Creativity and innovation both involve, of course, a mental process, therefore a process of activating the mind and brain. But this mental process, while being rooted in our biological wiring, develops in interaction with a social context, namely cultural context (values and beliefs), spatio-temporal context (material forms of space and time, including the natural environment, that organize and frame social interaction), and institutional context (political institutions, legal environment). Furthermore, any mental process becomes a social process by crossing the biological boundaries of the individual that hosts the originating brain. This border crossing is what we call communication. Therefore, communication is the cornerstone of social life, and therefore of human life, since human life is social, as consciousness, our distinctive feature, is founded in communication. Communication constructs culture, which is the set of values and beliefs informing behavior, as they are enshrined, always in a conflictive way, in the institutions of society. Communication processes depend on the characteristics of the sender, on the characteristics of the receiver, on the context of the process, and, not least, on the technology of communication, that is by the material process through which the signals are produced, transmitted, received, and interpreted. There are distinctive forms of culture depending on distinctive technologies of communication, although the precise forms of interaction between culture and communication technology must be established by research rather than asserted by speculative claims. But we do know that we live in a global, digital culture that is inextricably articulated with a global, digital economy.

Thus, the process of knowledge production and meaning in our time, that is the process of creativity, and its derivative, innovation, are specified by their form of communication, that is microelectronics-based, digitally formatted and transmitted communication built around telecommunicated computer networks and databases. Internet and wireless communication are at the heart of this digital environment of knowledge and meaning production.

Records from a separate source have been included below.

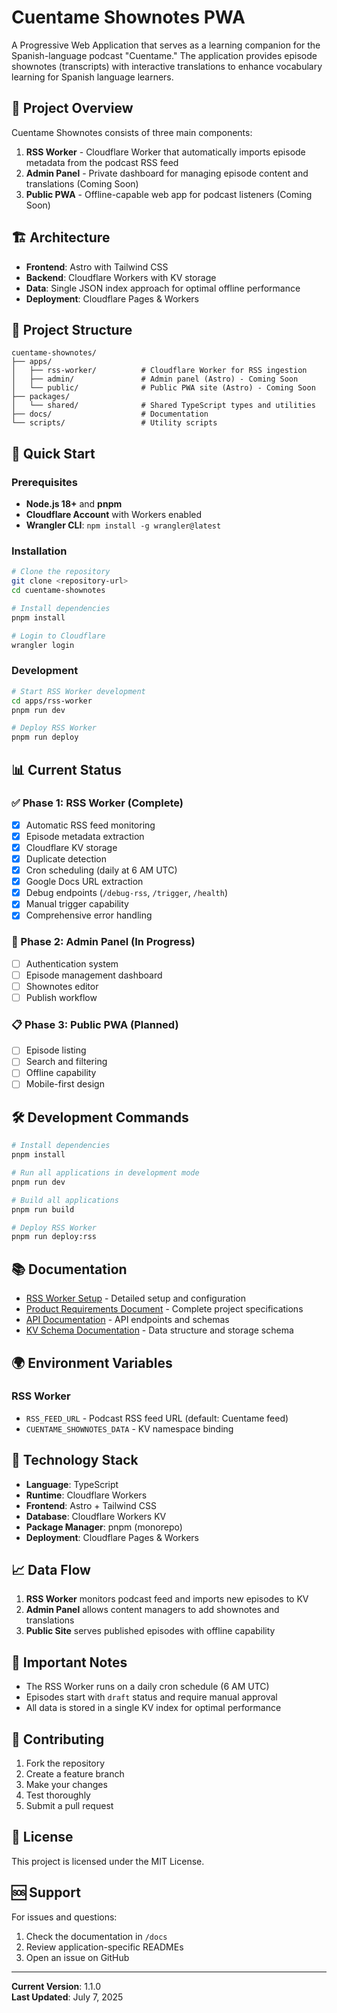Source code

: # Cuentame Shownotes PWA

A Progressive Web Application that serves as a learning companion for the Spanish-language podcast "Cuentame." The application provides episode shownotes (transcripts) with interactive translations to enhance vocabulary learning for Spanish language learners.

## 🎯 Project Overview

Cuentame Shownotes consists of three main components:

1. **RSS Worker** - Cloudflare Worker that automatically imports episode metadata from the podcast RSS feed
2. **Admin Panel** - Private dashboard for managing episode content and translations (Coming Soon)
3. **Public PWA** - Offline-capable web app for podcast listeners (Coming Soon)

## 🏗️ Architecture

- **Frontend**: Astro with Tailwind CSS
- **Backend**: Cloudflare Workers with KV storage
- **Data**: Single JSON index approach for optimal offline performance
- **Deployment**: Cloudflare Pages & Workers

## 📁 Project Structure

```
cuentame-shownotes/
├── apps/
│   ├── rss-worker/          # Cloudflare Worker for RSS ingestion
│   ├── admin/               # Admin panel (Astro) - Coming Soon
│   └── public/              # Public PWA site (Astro) - Coming Soon
├── packages/
│   └── shared/              # Shared TypeScript types and utilities
├── docs/                    # Documentation
└── scripts/                 # Utility scripts
```

## 🚀 Quick Start

### Prerequisites

- **Node.js 18+** and **pnpm**
- **Cloudflare Account** with Workers enabled
- **Wrangler CLI**: `npm install -g wrangler@latest`

### Installation

```bash
# Clone the repository
git clone <repository-url>
cd cuentame-shownotes

# Install dependencies
pnpm install

# Login to Cloudflare
wrangler login
```

### Development

```bash
# Start RSS Worker development
cd apps/rss-worker
pnpm run dev

# Deploy RSS Worker
pnpm run deploy
```

## 📊 Current Status

### ✅ Phase 1: RSS Worker (Complete)

- [x] Automatic RSS feed monitoring
- [x] Episode metadata extraction
- [x] Cloudflare KV storage
- [x] Duplicate detection
- [x] Cron scheduling (daily at 6 AM UTC)
- [x] Google Docs URL extraction
- [x] Debug endpoints (`/debug-rss`, `/trigger`, `/health`)
- [x] Manual trigger capability
- [x] Comprehensive error handling

### 🚧 Phase 2: Admin Panel (In Progress)

- [ ] Authentication system
- [ ] Episode management dashboard
- [ ] Shownotes editor
- [ ] Publish workflow

### 📋 Phase 3: Public PWA (Planned)

- [ ] Episode listing
- [ ] Search and filtering
- [ ] Offline capability
- [ ] Mobile-first design

## 🛠️ Development Commands

```bash
# Install dependencies
pnpm install

# Run all applications in development mode
pnpm run dev

# Build all applications
pnpm run build

# Deploy RSS Worker
pnpm run deploy:rss
```

## 📚 Documentation

- [RSS Worker Setup](./apps/rss-worker/README.md) - Detailed setup and configuration
- [Product Requirements Document](./docs/PRD.md) - Complete project specifications
- [API Documentation](./docs/API.md) - API endpoints and schemas
- [KV Schema Documentation](./docs/KV-Schema.md) - Data structure and storage schema

## 🌍 Environment Variables

### RSS Worker

- `RSS_FEED_URL` - Podcast RSS feed URL (default: Cuentame feed)
- `CUENTAME_SHOWNOTES_DATA` - KV namespace binding

## 🔧 Technology Stack

- **Language**: TypeScript
- **Runtime**: Cloudflare Workers
- **Frontend**: Astro + Tailwind CSS
- **Database**: Cloudflare Workers KV
- **Package Manager**: pnpm (monorepo)
- **Deployment**: Cloudflare Pages & Workers

## 📈 Data Flow

1. **RSS Worker** monitors podcast feed and imports new episodes to KV
2. **Admin Panel** allows content managers to add shownotes and translations
3. **Public Site** serves published episodes with offline capability

## 🚨 Important Notes

- The RSS Worker runs on a daily cron schedule (6 AM UTC)
- Episodes start with `draft` status and require manual approval
- All data is stored in a single KV index for optimal performance

## 🤝 Contributing

1. Fork the repository
2. Create a feature branch
3. Make your changes
4. Test thoroughly
5. Submit a pull request

## 📄 License

This project is licensed under the MIT License.

## 🆘 Support

For issues and questions:

1. Check the documentation in `/docs`
2. Review application-specific READMEs
3. Open an issue on GitHub

---

**Current Version**: 1.1.0  
**Last Updated**: July 7, 2025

Cultural creation and communication have been deeply transformed by the digitization of products and processes (Neuman 2016). The development of Web 2.0 and Web 3.0 have transformed the Internet by increasing the role of users as producers of both content and applications. New business models are redefining intellectual property rights in accordance with technological evolution. Thus, the traditional division between popular culture, high culture, and commercial culture is increasingly blurred (though this blurring does not take place solely because of technological changes). It follows a broadening of the scope of creativity, and the potential for creative processes to migrate from the domains where they are born to other fields of application. For instance, creativity in social software may spur artistic creativity in design or music. Or else, imagining virtual forms of social organization may induce experiments in business innovation or in learning processes, including a transformation of the education system. Moreover, thousands of people around the world are already experimenting with hybridization between virtual and non-virtual processes, and with the cross-fertilization of these experiments between different domains of human activity. The key is the interaction between different realms of application of these creative practices, e.g. video games and learning, collaborative art online, new forms of mass self-communication [what Castells (2009) has called mass self-communication], new business models that allow for free production and consumption of content, and new forms of citizen intervention in the polity of societies. There are multiple forms of creative initiatives that take advantage of the possibilities offered by new social software and the networks of digital communication. The new frontier of creativity research seems to be exploring the rivers of creativity currently flowing on the Internet to reconstruct both our theories of human creation and our practices of organizational innovation.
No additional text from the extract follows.